TLP - Robust analysis of spoken language and dialog systems

This research topic addresses the analysis of spoken and written language for open domain interactive information retrieval. Given the wide scope, in addition to the requirement for fast-processing, there is a need for robustness in order to handle any kind of input (prepared speech, spontaneous speech, written texts, web documents, etc.). Spoken documents are complicated to process in part due to the nature of spoken language which includes phenomenas such as repairs, false starts, hesitations etc, and also mey be suject to errors induced by automatic transcription. Searching for information in speech data provides new challenges as compared to the more usual newspaper-type documents often used in Information Retreival and Question-Answering tasks. The syntax of speech is different, and in particular far less rigid, than written language syntax. Structure tends to be more local, with individual chunks generally following traditional grammar rules, and relations designed between them at a sometimes syntactic, but more often semantic, level. Analysis tools expecting long-range somewhat rigid structuration, for instance syntactic analyzers created for written, well-formed text, tend to fail when applied to speech transcripts.

Dealing with speech data

Analyzing speech requires similar approaches as are needed for the analysis of not-so-well formed, or simply unusual, texts: robustness.

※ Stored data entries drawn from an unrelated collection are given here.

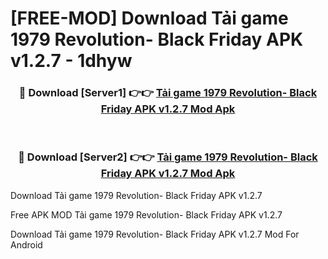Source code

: # [FREE-MOD] Download Tải game 1979 Revolution- Black Friday APK v1.2.7 - 1dhyw


<div align="center">
<h3>🔴 Download [Server1] 👉👉 <a href="https://apk-comot.site?title=Tải_game_1979_Revolution-_Black_Friday_APK_v1.2.7">Tải game 1979 Revolution- Black Friday APK v1.2.7 Mod Apk</a></h3><br>

<h3>🔴 Download [Server2] 👉👉 <a href="https://apk-comot.site?title=Tải_game_1979_Revolution-_Black_Friday_APK_v1.2.7">Tải game 1979 Revolution- Black Friday APK v1.2.7 Mod Apk</a></h3>
</div>



Download Tải game 1979 Revolution- Black Friday APK v1.2.7 

Free APK MOD Tải game 1979 Revolution- Black Friday APK v1.2.7 

Download Tải game 1979 Revolution- Black Friday APK v1.2.7 Mod For Android
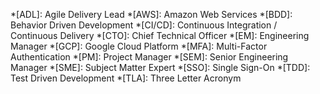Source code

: *[ADL]: Agile Delivery Lead
*[AWS]: Amazon Web Services
*[BDD]: Behavior Driven Development
*[CI/CD]: Continuous Integration / Continuous Delivery
*[CTO]: Chief Technical Officer
*[EM]: Engineering Manager
*[GCP]: Google Cloud Platform
*[MFA]: Multi-Factor Authentication
*[PM]: Project Manager
*[SEM]: Senior Engineering Manager
*[SME]: Subject Matter Expert
*[SSO]: Single Sign-On
*[TDD]: Test Driven Development
*[TLA]: Three Letter Acronym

A robust analyzer will not try for a complete analysis of a given sentence or document. It will work on a best effort basis, trying to produce as much structured information as possible, as reliably as possible, without expecting completeness. For speech transcriptions, some parts will be able to be interpreted within a formalism (POS, syntax, Named Entities, Dialog Acts...), but other parts cannot be. Automatic speech recognition exacerbates the need for robustness: not only errors are introduced in the transcription, but some useful clues present in text are unreliable. For example, the lack of reliable punctuation entails the loss of the sentence concept. Sentences are usually considered as self-contained units for text-based analysis modules, limiting the context size for rule-based systems and search space for stochastic ones. Commas provide chunk separations where ambiguity may happen, and prosody may provide the necessary context in speech for a human transcriptor. However, reliably providing such information is still beyond that of todays automatic speech recognition systems. Speech contains intrisic ambiguities that speech recognition systems cannot solve; therefore dealing with recognition errors (which can range from one word in ten to one in two being wrong depending of the language and of the task) is a part of any analysis task for spoken data.

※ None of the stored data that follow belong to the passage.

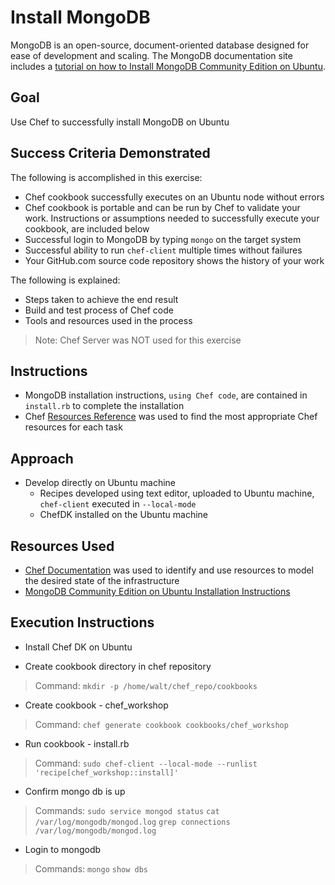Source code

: # Install MongoDB

MongoDB is an open-source, document-oriented database designed for ease of development and scaling.  The MongoDB documentation site includes a [tutorial on how to Install MongoDB Community Edition on Ubuntu](https://docs.mongodb.com/manual/tutorial/install-mongodb-on-ubuntu/).

## Goal

Use Chef to successfully install MongoDB on Ubuntu

## Success Criteria Demonstrated

The following is accomplished in this exercise:

* Chef cookbook successfully executes on an Ubuntu node without errors
* Chef cookbook is portable and can be run by Chef to validate your work. Instructions or assumptions needed to successfully execute your cookbook, are included below
* Successful login to MongoDB by typing `mongo` on the target system
* Successful ability to run `chef-client` multiple times without failures
* Your GitHub.com source code repository shows the history of your work

The following is explained:

* Steps taken to achieve the end result
* Build and test process of Chef code
* Tools and resources used in the process

>Note: Chef Server was NOT used for this exercise

## Instructions

* MongoDB installation instructions, `using Chef code`, are contained in `install.rb` to complete the installation
* Chef [Resources Reference](https://docs.chef.io/resources.html) was used to find the most appropriate Chef resources for each task

## Approach

* Develop directly on Ubuntu machine
  * Recipes developed using text editor, uploaded to Ubuntu machine, `chef-client` executed in `--local-mode`
  * ChefDK installed on the Ubuntu machine

## Resources Used

* [Chef Documentation](http://docs.chef.io) was used to identify and use resources to model the desired state of the infrastructure
* [MongoDB Community Edition on Ubuntu Installation Instructions](https://docs.mongodb.com/manual/tutorial/install-mongodb-on-ubuntu/)


## Execution Instructions

* Install Chef DK on Ubuntu

* Create cookbook directory in chef repository
>Command: `mkdir -p /home/walt/chef_repo/cookbooks`

* Create cookbook - chef_workshop
>Command: `chef generate cookbook cookbooks/chef_workshop`

* Run cookbook - install.rb
>Command: `sudo chef-client --local-mode --runlist 'recipe[chef_workshop::install]'`

* Confirm mongo db is up
>Commands:
>`sudo service mongod status`
>`cat /var/log/mongodb/mongod.log`
>`grep connections /var/log/mongodb/mongod.log`

* Login to mongodb
>Commands:
>`mongo`
>`show dbs`

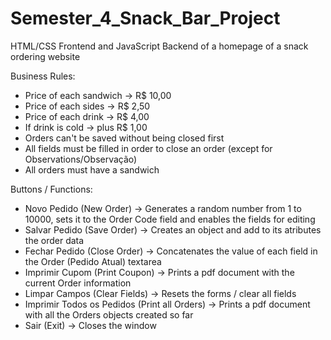 # Semester_4_Snack_Bar_Project
HTML/CSS Frontend and JavaScript Backend of a homepage of a snack ordering website

Business Rules:

- Price of each sandwich → R$ 10,00
- Price of each sides → R$ 2,50
- Price of each drink → R$ 4,00
- If drink is cold →  plus R$ 1,00
- Orders can't be saved without being closed first
- All fields must be filled in order to close an order (except for Observations/Observação)
- All orders must have a sandwich

Buttons / Functions:

- Novo Pedido (New Order) → Generates a random number from 1 to 10000, sets it to the Order Code field and enables the fields for editing
- Salvar Pedido (Save Order) → Creates an object and add to its atributes the order data
- Fechar Pedido (Close Order) → Concatenates the value of each field in the Order (Pedido Atual) textarea
- Imprimir Cupom (Print Coupon) → Prints a pdf document with the current Order information
- Limpar Campos (Clear Fields) → Resets the forms / clear all fields
- Imprimir Todos os Pedidos (Print all Orders) → Prints a pdf document with all the Orders objects created so far
- Sair (Exit) → Closes the window

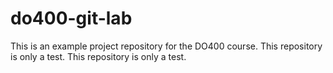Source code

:# do400-git-lab

This is an example project repository for the DO400 course.
This repository is only a test.
This repository is only a test.
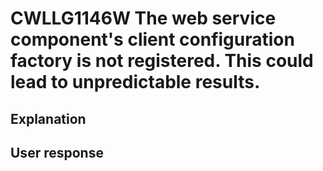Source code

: # CWLLG1146W The web service component's client configuration factory is not registered. This could lead to unpredictable results.

## Explanation

## User response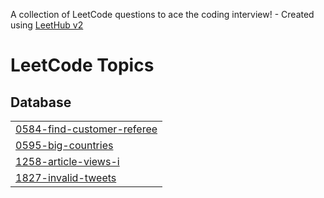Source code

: A collection of LeetCode questions to ace the coding interview! - Created using [LeetHub v2](https://github.com/arunbhardwaj/LeetHub-2.0)
<!---LeetCode Topics Start-->
# LeetCode Topics
## Database
|  |
| ------- |
| [0584-find-customer-referee](https://github.com/hassan2942/SQL-50-/tree/master/0584-find-customer-referee) |
| [0595-big-countries](https://github.com/hassan2942/SQL-50-/tree/master/0595-big-countries) |
| [1258-article-views-i](https://github.com/hassan2942/SQL-50-/tree/master/1258-article-views-i) |
| [1827-invalid-tweets](https://github.com/hassan2942/SQL-50-/tree/master/1827-invalid-tweets) |
<!---LeetCode Topics End-->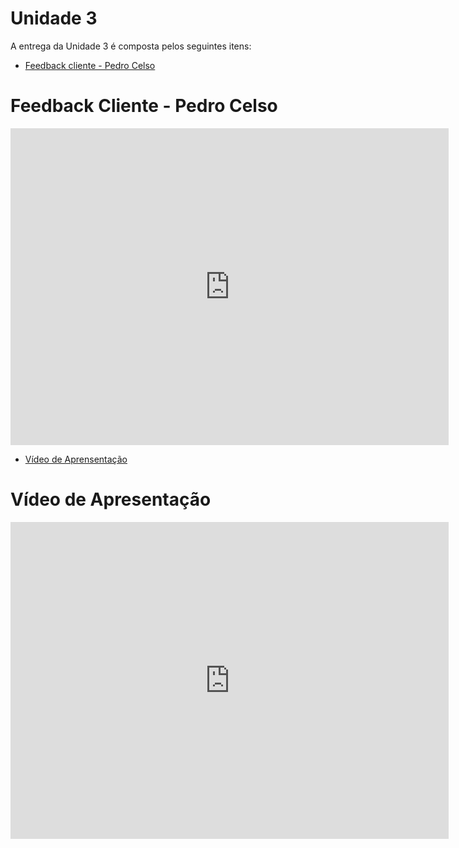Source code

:# Unidade 3

A entrega da Unidade 3 é composta pelos seguintes itens:

- [Feedback cliente - Pedro Celso](#vídeo-de-apresentação)

# Feedback Cliente - Pedro Celso
<iframe width="701" height="507" src="https://www.youtube.com/embed/1qcBLC8nh90" title="YouTube video player" frameborder="0" allow="accelerometer; autoplay; clipboard-write; encrypted-media; gyroscope; picture-in-picture; web-share" allowfullscreen></iframe>

- [Vídeo de Aprensentação](#vídeo-de-apresentação)

# Vídeo de Apresentação
<iframe width="701" height="507" src="https://www.youtube.com/embed/67LKcLY-ff8" title="YouTube video player" frameborder="0" allow="accelerometer; autoplay; clipboard-write; encrypted-media; gyroscope; picture-in-picture; web-share" allowfullscreen></iframe>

Speech has its advantages though: a speech recognition system produces an output in which words are clearly delimited, abbreviations are not used with their inherent ambiguity, uppercase, when present, is limited to proper nouns and acronyms. As a result, most of the tokenisation issues present with texts have already been handled by the system developers. Ideally, a text at the entry of an analysis step would combine the advantages of both speech and written text: words separated from punctuation marks and from each other, uppercase only on proper nouns and acronyms, punctuation to be able to split into sentence units, etc.

In order to streamline the processing of both text and automatic (ASR) transcripts, all inputs to the analysis are converted to a common normalized form. This work builds upon extensive experience with normalizing data for language model building for ASR systems. However processing speech presents additional challenges related to spoken language and the inherent imperfection of ASR systems. A related activity thus aims to study and understand the different kinds of possible errors produced by ASR systems in order to better deal with them. The primary objective of two projects (ANR-CONTINT VERA project and PEPS ERRARE) launched in 2013 is to study the impact of ASR errors on systems using a semantic analysis of automatic transcriptions such as Named Entity detection, Spoken Language Understanding, Spoken Question-Answering and Dialog Systems. A PhD Thesis (Mohamed Ben Jannet) began in September 2012 on this subject as part of a CIFRE contract between LNE, LPP-Paris 3, and LIMSI. Another aim is to classify ASR errors according to their impact on different systems so as to lead to more robust analysis systems. Such studies are done in collaboration with and based on work produced by other topics of the group (ASR, Perception and Corpus).

Methodology and approaches for system development

A robust analyser is considered one that extracts as much structured information as possible from the data. Two complementary methodologies are studied, each applied to a class of applications. The first class of applications requires that a set of fuzzily defined information be extracted from the speech. A typical example is spoken language understanding for open domain dialog systems. The capability for experimentation on the classification of information is paramount. In such cases, symbolic approaches are privileged. An efficient rule-based engine designed for generalized incremental analysis was implemented and used to develop a wide domain, mostly semantic multi-level analysis for the French, English and Spanish languages. These analyzers serve as a basis for all of our dialogue systems. These experiments on multi-level analysis were further developed within the framework of the ANR-CONTINT GVLex project in collaboration with the AA group, for which our objective was to produce a multi-level analysis at the document level.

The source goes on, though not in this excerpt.